START Input
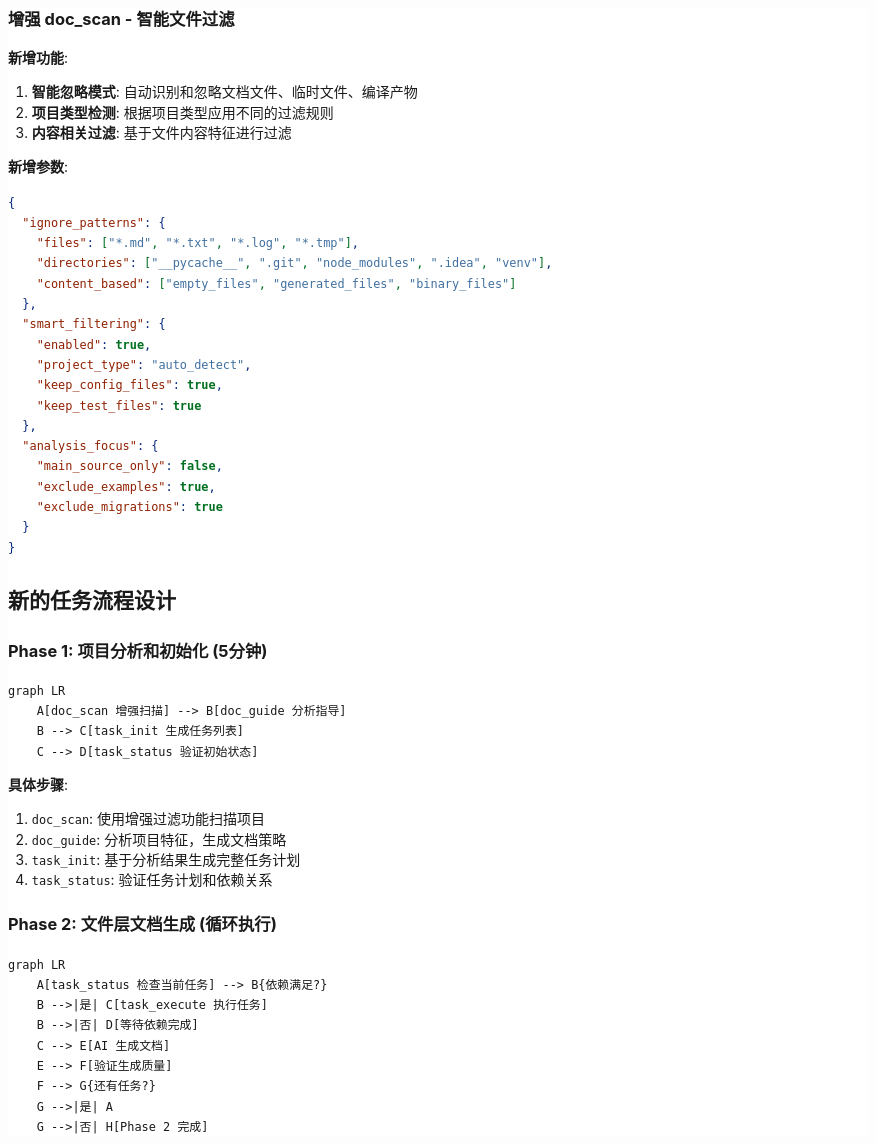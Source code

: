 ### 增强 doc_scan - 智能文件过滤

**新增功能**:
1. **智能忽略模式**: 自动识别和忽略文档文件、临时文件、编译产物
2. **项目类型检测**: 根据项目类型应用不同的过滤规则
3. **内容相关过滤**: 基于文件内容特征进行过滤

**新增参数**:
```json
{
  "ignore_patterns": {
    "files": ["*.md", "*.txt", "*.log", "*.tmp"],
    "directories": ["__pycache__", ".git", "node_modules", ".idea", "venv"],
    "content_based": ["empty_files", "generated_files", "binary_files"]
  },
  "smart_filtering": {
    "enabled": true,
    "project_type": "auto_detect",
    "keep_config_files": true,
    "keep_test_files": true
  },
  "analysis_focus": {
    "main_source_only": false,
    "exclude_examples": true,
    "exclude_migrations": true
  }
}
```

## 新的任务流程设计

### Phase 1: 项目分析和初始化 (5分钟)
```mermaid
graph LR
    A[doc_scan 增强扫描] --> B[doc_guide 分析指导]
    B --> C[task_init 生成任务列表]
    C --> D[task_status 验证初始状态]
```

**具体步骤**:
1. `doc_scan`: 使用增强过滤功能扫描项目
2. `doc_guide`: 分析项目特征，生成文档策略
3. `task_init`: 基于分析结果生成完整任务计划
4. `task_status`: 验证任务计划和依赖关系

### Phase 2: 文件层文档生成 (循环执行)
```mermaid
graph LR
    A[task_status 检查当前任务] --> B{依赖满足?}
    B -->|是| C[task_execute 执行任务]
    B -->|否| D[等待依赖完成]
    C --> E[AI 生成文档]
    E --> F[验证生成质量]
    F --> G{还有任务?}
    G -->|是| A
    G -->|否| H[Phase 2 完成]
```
END Input
START Input
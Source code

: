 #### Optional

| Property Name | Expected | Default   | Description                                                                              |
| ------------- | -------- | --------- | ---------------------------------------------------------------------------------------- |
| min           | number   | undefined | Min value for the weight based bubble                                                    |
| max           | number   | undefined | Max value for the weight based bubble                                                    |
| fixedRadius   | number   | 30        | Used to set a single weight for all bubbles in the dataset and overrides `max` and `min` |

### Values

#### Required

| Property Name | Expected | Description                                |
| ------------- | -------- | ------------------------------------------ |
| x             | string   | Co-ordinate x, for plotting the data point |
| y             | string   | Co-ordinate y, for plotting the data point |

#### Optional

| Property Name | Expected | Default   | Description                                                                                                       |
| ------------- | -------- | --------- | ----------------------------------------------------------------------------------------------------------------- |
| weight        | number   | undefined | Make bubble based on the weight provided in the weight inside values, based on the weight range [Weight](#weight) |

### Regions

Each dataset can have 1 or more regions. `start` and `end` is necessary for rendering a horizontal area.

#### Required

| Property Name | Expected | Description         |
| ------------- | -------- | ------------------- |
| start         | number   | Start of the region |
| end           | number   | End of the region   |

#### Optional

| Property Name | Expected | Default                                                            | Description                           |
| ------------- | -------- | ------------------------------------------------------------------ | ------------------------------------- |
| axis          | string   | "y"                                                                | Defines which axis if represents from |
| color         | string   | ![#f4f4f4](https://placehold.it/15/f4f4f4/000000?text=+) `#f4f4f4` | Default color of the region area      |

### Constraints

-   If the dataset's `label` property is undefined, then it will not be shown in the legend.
END Input
→ Exercise requirements:
Lines with the word "undefined" in them should be copied from the preceding records.

→ Written answer:
| min           | number   | undefined | Min value for the weight based bubble                                                    |
| max           | number   | undefined | Max value for the weight based bubble                                                    |
| weight        | number   | undefined | Make bubble based on the weight provided in the weight inside values, based on the weight range [Weight](#weight) |
-   If the dataset's `label` property is undefined, then it will not be shown in the legend.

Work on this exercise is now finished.